BEGIN

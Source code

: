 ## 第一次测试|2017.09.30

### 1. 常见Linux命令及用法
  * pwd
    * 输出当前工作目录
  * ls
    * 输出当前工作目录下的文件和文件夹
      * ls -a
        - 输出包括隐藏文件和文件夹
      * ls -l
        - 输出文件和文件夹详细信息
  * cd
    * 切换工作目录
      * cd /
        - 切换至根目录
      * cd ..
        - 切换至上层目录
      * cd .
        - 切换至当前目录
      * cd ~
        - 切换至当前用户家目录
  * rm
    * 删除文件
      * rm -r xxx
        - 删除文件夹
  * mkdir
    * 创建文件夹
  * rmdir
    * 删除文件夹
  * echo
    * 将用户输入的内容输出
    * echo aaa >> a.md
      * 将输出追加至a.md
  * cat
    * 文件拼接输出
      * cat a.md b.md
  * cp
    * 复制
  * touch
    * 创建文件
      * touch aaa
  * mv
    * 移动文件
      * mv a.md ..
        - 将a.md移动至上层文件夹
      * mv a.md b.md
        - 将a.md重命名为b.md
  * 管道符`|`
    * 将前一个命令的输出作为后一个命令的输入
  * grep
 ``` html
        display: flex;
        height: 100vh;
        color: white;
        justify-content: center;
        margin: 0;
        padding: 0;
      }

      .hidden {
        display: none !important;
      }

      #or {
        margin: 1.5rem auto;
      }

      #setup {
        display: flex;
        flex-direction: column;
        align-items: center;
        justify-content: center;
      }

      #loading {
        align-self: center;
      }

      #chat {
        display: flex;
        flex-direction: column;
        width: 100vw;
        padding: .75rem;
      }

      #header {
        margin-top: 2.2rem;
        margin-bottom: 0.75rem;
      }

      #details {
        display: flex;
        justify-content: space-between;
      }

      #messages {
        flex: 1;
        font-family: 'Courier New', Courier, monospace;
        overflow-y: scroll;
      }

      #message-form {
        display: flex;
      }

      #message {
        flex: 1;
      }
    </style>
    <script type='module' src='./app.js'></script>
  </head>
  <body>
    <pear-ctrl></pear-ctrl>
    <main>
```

END

> _Your task_
Provide the count of lines in the data above that include the word "margin", with no added text.

> _Answer to this problem_
4